**PROBLEM DETAILS**
The records that follow must be repeated verbatim, every one of them.

**SUPPLIED DATA**
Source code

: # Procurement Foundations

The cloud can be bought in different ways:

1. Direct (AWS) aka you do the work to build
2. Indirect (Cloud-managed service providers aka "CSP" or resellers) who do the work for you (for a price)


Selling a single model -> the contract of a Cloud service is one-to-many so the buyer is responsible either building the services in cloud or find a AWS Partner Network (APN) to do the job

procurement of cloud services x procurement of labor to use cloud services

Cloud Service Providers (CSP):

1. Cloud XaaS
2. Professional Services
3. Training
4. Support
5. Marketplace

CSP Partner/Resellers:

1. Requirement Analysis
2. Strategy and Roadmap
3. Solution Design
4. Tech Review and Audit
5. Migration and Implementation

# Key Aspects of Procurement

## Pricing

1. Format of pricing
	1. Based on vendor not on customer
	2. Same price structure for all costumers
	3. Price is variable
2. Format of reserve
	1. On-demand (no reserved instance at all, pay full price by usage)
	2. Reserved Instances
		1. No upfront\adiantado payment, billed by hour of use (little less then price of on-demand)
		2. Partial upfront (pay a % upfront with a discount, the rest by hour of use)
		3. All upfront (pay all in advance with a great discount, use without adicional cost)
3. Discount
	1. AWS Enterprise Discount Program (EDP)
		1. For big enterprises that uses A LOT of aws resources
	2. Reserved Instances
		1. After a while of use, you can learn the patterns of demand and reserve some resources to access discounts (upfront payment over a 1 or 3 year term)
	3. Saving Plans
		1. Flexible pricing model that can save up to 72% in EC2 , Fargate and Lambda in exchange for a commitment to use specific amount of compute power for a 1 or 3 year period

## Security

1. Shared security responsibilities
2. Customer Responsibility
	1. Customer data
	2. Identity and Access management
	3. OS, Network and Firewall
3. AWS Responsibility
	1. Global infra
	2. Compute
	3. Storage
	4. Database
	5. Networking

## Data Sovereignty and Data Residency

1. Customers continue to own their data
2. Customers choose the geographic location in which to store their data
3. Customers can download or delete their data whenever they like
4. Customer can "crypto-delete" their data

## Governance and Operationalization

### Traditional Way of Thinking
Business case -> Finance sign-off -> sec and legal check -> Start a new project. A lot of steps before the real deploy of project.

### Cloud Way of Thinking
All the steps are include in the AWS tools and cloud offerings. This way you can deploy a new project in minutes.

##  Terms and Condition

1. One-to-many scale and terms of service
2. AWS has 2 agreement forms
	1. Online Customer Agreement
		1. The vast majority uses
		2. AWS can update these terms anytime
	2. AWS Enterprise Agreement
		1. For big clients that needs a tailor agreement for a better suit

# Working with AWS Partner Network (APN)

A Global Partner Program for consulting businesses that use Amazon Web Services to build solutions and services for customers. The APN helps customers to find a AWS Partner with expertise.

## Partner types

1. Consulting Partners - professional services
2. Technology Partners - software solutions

**ANSWER FOR THIS EXERCISE**
Source code

: # Procurement Foundations

The cloud can be bought in different ways:

1. Direct (AWS) aka you do the work to build
2. Indirect (Cloud-managed service providers aka "CSP" or resellers) who do the work for you (for a price)


Selling a single model -> the contract of a Cloud service is one-to-many so the buyer is responsible either building the services in cloud or find a AWS Partner Network (APN) to do the job

procurement of cloud services x procurement of labor to use cloud services

Cloud Service Providers (CSP):

1. Cloud XaaS
2. Professional Services
3. Training
4. Support
5. Marketplace

CSP Partner/Resellers:

1. Requirement Analysis
2. Strategy and Roadmap
3. Solution Design
4. Tech Review and Audit
5. Migration and Implementation

# Key Aspects of Procurement

## Pricing

1. Format of pricing
	1. Based on vendor not on customer
	2. Same price structure for all costumers
	3. Price is variable
2. Format of reserve
	1. On-demand (no reserved instance at all, pay full price by usage)
	2. Reserved Instances
		1. No upfront\adiantado payment, billed by hour of use (little less then price of on-demand)
		2. Partial upfront (pay a % upfront with a discount, the rest by hour of use)
		3. All upfront (pay all in advance with a great discount, use without adicional cost)
3. Discount
	1. AWS Enterprise Discount Program (EDP)
		1. For big enterprises that uses A LOT of aws resources
	2. Reserved Instances
		1. After a while of use, you can learn the patterns of demand and reserve some resources to access discounts (upfront payment over a 1 or 3 year term)
	3. Saving Plans
		1. Flexible pricing model that can save up to 72% in EC2 , Fargate and Lambda in exchange for a commitment to use specific amount of compute power for a 1 or 3 year period

## Security

1. Shared security responsibilities
2. Customer Responsibility
	1. Customer data
	2. Identity and Access management
	3. OS, Network and Firewall
3. AWS Responsibility
	1. Global infra
	2. Compute
	3. Storage
	4. Database
	5. Networking

## Data Sovereignty and Data Residency

1. Customers continue to own their data
2. Customers choose the geographic location in which to store their data
3. Customers can download or delete their data whenever they like
4. Customer can "crypto-delete" their data

## Governance and Operationalization

### Traditional Way of Thinking
Business case -> Finance sign-off -> sec and legal check -> Start a new project. A lot of steps before the real deploy of project.

### Cloud Way of Thinking
All the steps are include in the AWS tools and cloud offerings. This way you can deploy a new project in minutes.

##  Terms and Condition

1. One-to-many scale and terms of service
2. AWS has 2 agreement forms
	1. Online Customer Agreement
		1. The vast majority uses
		2. AWS can update these terms anytime
	2. AWS Enterprise Agreement
		1. For big clients that needs a tailor agreement for a better suit

# Working with AWS Partner Network (APN)

A Global Partner Program for consulting businesses that use Amazon Web Services to build solutions and services for customers. The APN helps customers to find a AWS Partner with expertise.

## Partner types

1. Consulting Partners - professional services
2. Technology Partners - software solutions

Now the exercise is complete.